++++ MATERIAL FOR THIS TASK ++++

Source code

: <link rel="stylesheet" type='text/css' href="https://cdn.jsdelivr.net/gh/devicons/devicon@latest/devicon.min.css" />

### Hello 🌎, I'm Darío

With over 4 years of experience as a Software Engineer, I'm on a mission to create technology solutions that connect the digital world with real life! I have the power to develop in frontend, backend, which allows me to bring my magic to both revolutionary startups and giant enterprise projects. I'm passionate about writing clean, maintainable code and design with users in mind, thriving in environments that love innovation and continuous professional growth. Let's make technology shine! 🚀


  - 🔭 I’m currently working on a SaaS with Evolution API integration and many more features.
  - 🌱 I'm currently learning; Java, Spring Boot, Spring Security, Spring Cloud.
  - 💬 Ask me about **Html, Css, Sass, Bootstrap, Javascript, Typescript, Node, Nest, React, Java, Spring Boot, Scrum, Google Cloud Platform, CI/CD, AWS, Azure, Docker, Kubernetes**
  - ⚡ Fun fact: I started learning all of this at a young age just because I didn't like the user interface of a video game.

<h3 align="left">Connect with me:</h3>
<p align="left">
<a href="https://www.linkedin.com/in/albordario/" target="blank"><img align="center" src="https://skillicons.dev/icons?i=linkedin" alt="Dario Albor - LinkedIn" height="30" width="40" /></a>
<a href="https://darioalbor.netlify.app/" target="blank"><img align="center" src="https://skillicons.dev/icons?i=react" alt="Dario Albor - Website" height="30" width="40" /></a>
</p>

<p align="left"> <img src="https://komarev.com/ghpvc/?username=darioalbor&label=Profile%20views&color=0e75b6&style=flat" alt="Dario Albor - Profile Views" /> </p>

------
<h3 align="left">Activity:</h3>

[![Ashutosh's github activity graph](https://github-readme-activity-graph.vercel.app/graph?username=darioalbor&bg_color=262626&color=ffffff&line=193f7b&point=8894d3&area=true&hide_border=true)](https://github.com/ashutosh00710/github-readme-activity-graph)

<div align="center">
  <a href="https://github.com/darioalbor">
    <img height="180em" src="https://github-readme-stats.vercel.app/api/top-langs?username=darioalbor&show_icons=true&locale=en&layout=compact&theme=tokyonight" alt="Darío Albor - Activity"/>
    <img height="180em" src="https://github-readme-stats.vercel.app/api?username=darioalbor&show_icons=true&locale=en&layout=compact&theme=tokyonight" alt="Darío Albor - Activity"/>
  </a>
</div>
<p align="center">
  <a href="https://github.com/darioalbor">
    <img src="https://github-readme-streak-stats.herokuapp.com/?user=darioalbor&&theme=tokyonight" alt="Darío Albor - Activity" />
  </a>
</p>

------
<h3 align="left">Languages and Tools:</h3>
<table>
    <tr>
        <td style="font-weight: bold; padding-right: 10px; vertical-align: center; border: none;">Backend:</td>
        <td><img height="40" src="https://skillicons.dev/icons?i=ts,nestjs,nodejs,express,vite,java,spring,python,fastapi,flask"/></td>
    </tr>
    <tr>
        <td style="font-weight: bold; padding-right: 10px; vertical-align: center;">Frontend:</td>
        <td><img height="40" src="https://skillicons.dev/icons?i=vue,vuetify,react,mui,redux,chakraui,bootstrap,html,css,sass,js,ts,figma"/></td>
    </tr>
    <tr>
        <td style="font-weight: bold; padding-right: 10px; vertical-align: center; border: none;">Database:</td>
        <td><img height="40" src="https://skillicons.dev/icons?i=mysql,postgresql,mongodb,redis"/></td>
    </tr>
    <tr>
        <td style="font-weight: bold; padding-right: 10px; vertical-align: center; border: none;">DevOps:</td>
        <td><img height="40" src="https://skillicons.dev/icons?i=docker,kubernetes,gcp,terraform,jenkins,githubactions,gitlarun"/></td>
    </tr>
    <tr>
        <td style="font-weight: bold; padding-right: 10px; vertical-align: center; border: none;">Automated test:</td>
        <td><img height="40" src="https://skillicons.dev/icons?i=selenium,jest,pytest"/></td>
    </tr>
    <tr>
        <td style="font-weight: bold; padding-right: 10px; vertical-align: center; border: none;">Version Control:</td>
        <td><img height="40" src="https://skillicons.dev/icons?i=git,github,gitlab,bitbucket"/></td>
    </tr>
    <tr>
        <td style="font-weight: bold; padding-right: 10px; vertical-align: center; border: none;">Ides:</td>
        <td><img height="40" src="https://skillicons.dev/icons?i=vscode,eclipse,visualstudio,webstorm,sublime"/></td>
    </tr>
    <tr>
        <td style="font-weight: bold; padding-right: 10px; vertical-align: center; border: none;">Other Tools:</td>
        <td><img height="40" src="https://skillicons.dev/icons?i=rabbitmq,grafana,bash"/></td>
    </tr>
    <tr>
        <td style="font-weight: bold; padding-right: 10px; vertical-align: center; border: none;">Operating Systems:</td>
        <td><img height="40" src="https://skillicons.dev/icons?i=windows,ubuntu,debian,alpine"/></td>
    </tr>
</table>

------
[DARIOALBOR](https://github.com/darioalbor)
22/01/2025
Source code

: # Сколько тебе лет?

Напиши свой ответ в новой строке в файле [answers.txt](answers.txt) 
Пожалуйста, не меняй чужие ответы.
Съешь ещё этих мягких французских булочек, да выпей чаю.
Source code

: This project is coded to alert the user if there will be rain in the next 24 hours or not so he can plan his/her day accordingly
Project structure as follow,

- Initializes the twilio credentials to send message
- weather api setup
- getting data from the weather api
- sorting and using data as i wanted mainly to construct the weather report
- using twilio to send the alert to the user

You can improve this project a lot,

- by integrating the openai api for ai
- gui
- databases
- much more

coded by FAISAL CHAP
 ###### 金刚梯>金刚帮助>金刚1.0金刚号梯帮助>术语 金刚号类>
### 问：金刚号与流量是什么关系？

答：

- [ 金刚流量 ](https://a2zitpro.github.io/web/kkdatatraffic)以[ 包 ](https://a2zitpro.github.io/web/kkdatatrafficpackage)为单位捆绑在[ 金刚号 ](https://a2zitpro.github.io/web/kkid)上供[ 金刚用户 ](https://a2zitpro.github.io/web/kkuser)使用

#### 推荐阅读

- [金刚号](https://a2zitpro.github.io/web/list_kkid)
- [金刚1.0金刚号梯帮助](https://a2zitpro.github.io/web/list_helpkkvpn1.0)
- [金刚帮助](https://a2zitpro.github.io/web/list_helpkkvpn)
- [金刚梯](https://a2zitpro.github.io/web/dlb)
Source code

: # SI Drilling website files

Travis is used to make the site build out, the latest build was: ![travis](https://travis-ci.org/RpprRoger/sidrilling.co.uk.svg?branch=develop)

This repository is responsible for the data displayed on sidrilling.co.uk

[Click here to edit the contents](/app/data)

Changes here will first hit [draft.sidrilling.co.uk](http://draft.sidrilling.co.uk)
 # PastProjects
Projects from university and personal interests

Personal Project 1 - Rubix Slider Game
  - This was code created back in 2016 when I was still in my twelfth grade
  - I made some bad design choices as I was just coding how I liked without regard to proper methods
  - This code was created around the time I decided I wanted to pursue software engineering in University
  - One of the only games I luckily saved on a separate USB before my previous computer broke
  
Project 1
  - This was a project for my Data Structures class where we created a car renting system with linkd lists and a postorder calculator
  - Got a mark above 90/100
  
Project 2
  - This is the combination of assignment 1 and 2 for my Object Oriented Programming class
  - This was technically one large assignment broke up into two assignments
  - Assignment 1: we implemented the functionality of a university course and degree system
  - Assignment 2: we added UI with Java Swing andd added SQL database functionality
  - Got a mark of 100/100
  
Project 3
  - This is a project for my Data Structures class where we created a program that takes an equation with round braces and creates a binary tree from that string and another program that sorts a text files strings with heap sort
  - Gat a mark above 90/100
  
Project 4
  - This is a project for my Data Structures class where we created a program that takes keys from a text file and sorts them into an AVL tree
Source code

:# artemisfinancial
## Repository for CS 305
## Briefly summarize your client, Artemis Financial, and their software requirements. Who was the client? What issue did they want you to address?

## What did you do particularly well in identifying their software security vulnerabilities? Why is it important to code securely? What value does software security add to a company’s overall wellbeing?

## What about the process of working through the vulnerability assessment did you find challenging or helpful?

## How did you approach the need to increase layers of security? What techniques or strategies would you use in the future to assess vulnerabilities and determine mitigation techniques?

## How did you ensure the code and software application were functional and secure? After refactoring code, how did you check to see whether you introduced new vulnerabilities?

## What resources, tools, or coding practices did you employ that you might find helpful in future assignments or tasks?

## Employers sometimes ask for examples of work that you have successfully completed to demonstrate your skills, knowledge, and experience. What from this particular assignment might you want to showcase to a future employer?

++++

PROBLEM TO WORK ON:
Across the entries above, find the lines with the string "alert" and copy them.

THE COMPLETED TASK:
: This project is coded to alert the user if there will be rain in the next 24 hours or not so he can plan his/her day accordingly
- using twilio to send the alert to the user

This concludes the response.